As a committed business Democrat -- a true Kool-Aid drinking believer in the Dems' business policies -- I found this article very interesting:
According to the firm's research paper, "The Blue Factor," an index of 76 companies in the S&P 500 meeting certain ethical criteria and favoring Democrats -- "blue" stocks -- would have topped a group of about 380 Republican "red" stocks by 15.6 percentage points annualized over the five years through August.
Trading in a five-year range, the pro-Democratic companies more than doubled the return of the pro-Republican companies.
Of course, there are huge ranges of questions about anything like this. Beyond the obvious sample-related questions, even if you accept the result you have to ask the question: "What does it say about those businesses?"

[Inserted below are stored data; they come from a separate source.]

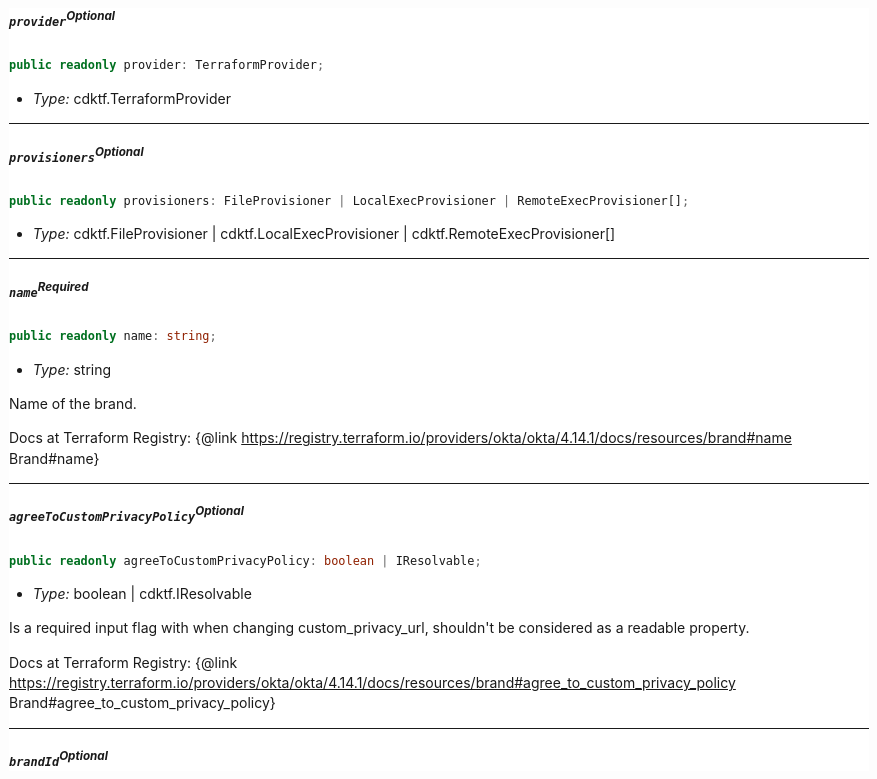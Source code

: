 ##### `provider`<sup>Optional</sup> <a name="provider" id="@cdktf/provider-okta.brand.BrandConfig.property.provider"></a>

```typescript
public readonly provider: TerraformProvider;
```

- *Type:* cdktf.TerraformProvider

---

##### `provisioners`<sup>Optional</sup> <a name="provisioners" id="@cdktf/provider-okta.brand.BrandConfig.property.provisioners"></a>

```typescript
public readonly provisioners: FileProvisioner | LocalExecProvisioner | RemoteExecProvisioner[];
```

- *Type:* cdktf.FileProvisioner | cdktf.LocalExecProvisioner | cdktf.RemoteExecProvisioner[]

---

##### `name`<sup>Required</sup> <a name="name" id="@cdktf/provider-okta.brand.BrandConfig.property.name"></a>

```typescript
public readonly name: string;
```

- *Type:* string

Name of the brand.

Docs at Terraform Registry: {@link https://registry.terraform.io/providers/okta/okta/4.14.1/docs/resources/brand#name Brand#name}

---

##### `agreeToCustomPrivacyPolicy`<sup>Optional</sup> <a name="agreeToCustomPrivacyPolicy" id="@cdktf/provider-okta.brand.BrandConfig.property.agreeToCustomPrivacyPolicy"></a>

```typescript
public readonly agreeToCustomPrivacyPolicy: boolean | IResolvable;
```

- *Type:* boolean | cdktf.IResolvable

Is a required input flag with when changing custom_privacy_url, shouldn't be considered as a readable property.

Docs at Terraform Registry: {@link https://registry.terraform.io/providers/okta/okta/4.14.1/docs/resources/brand#agree_to_custom_privacy_policy Brand#agree_to_custom_privacy_policy}

---

##### `brandId`<sup>Optional</sup> <a name="brandId" id="@cdktf/provider-okta.brand.BrandConfig.property.brandId"></a>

One argument is that good practices are good practices. Environmentalism promotes efficiency, and efficiency never hurts the bottom line. Better pay promotoes productivity. Better health care ensures a stable and happy work force.
An additional argument is that Republicans are just plain corrupt. Corruption, especially institutionalized corruption like we see in the GOP, brutalizes the bottom line. Corruption becomes an unrecoverable sunk cost. As such, it erodes profit heavily over time.
And then there is the question of how smart are Republicans.
To be honest, in order to believe in markets, you almost have to believe the third explanation is the explanation. In an unbiased game with many options, eventually ethical and moral factors even out. If an unethical player can advance, eventually the ethical players will copy him (look at the stock option back-dating scandal). And the reverse is true also; if the ethical player can advance, the unethical player will change his tactics to match (look at manufacturing finding religion on efficiency).
In the long run, the smart player makes the smart play with little serious regard for more than the returns and the risks involved.
So, does the empirical evidence suggest that Republican compoanies just aren't the smart players?
Or does something else give?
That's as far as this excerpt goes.